Print, unchanged, the line containing "VÁLTOZOK: A szavak." along with all lines that follow it to the end of the listing.

(DATASET Opens)

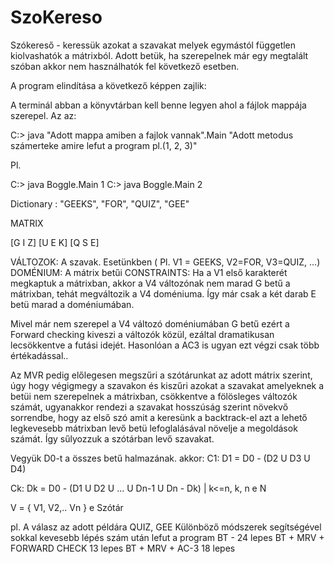 # SzoKereso

Szókereső - keressük azokat a szavakat melyek egymástól független kiolvashatók a mátrixból. Adott betük, ha szerepelnek már egy megtalált szóban akkor nem használhatók fel következő esetben.

A program elindítása a következő képpen zajlik:

A terminál abban a könyvtárban kell benne legyen ahol a fájlok mappája szerepel. Az az:

C:> java "Adott mappa amiben a fajlok vannak".Main "Adott metodus számerteke amire lefut a program pl.(1, 2, 3)"

Pl.

C:> java Boggle.Main 1 C:> java Boggle.Main 2

Dictionary : "GEEKS", "FOR", "QUIZ", "GEE"

MATRIX

[G I Z] [U E K] [Q S E]

VÁLTOZOK: A szavak. Esetünkben ( Pl. V1 = GEEKS, V2=FOR, V3=QUIZ, ...) DOMÉNIUM: A mátrix betűi CONSTRAINTS: Ha a V1 első karakterét megkaptuk a mátrixban, akkor a V4 változónak nem marad G betű a mátrixban, tehát megváltozik a V4 doméniuma. Így már csak a két darab E betü marad a doméniumában.

Mivel már nem szerepel a V4 változó doméniumában G betű ezért a Forward checking kiveszi a változók közül, ezáltal dramatikusan lecsökkentve a futási idejét. Hasonlóan a AC3 is ugyan ezt végzi csak több értékadással..

Az MVR pedig előlegesen megszűri a szótárunkat az adott mátrix szerint, úgy hogy végigmegy a szavakon és kiszűri azokat a szavakat amelyeknek a betüi nem szerepelnek a mátrixban, csökkentve a fölösleges változók számát, ugyanakkor rendezi a szavakat hosszúság szerint növekvő sorrendbe, hogy az első szó amit a keresünk a backtrack-el azt a lehető legkevesebb mátrixban levő betü lefoglalásával növelje a megoldások számát. Így sűlyozzuk a szótárban levő szavakat.

Vegyük D0-t a összes betű halmazának. akkor: C1: D1 = D0 - (D2 U D3 U D4)

Ck: Dk = D0 - (D1 U D2 U ... U Dn-1 U Dn - Dk) | k<=n, k, n e N

V = { V1, V2,.. Vn } e Szótár

pl. A válasz az adott példára QUIZ, GEE Különböző módszerek segítségével sokkal kevesebb lépés szám után lefut a program BT - 24 lepes BT + MRV + FORWARD CHECK 13 lepes BT + MRV + AC-3 18 lepes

(DATASET Closes)

▶ _OUTPUT_:
VÁLTOZOK: A szavak. Esetünkben ( Pl. V1 = GEEKS, V2=FOR, V3=QUIZ, ...) DOMÉNIUM: A mátrix betűi CONSTRAINTS: Ha a V1 első karakterét megkaptuk a mátrixban, akkor a V4 változónak nem marad G betű a mátrixban, tehát megváltozik a V4 doméniuma. Így már csak a két darab E betü marad a doméniumában.

Mivel már nem szerepel a V4 változó doméniumában G betű ezért a Forward checking kiveszi a változók közül, ezáltal dramatikusan lecsökkentve a futási idejét. Hasonlóan a AC3 is ugyan ezt végzi csak több értékadással..

Az MVR pedig előlegesen megszűri a szótárunkat az adott mátrix szerint, úgy hogy végigmegy a szavakon és kiszűri azokat a szavakat amelyeknek a betüi nem szerepelnek a mátrixban, csökkentve a fölösleges változók számát, ugyanakkor rendezi a szavakat hosszúság szerint növekvő sorrendbe, hogy az első szó amit a keresünk a backtrack-el azt a lehető legkevesebb mátrixban levő betü lefoglalásával növelje a megoldások számát. Így sűlyozzuk a szótárban levő szavakat.

Vegyük D0-t a összes betű halmazának. akkor: C1: D1 = D0 - (D2 U D3 U D4)

Ck: Dk = D0 - (D1 U D2 U ... U Dn-1 U Dn - Dk) | k<=n, k, n e N

V = { V1, V2,.. Vn } e Szótár

pl. A válasz az adott példára QUIZ, GEE Különböző módszerek segítségével sokkal kevesebb lépés szám után lefut a program BT - 24 lepes BT + MRV + FORWARD CHECK 13 lepes BT + MRV + AC-3 18 lepes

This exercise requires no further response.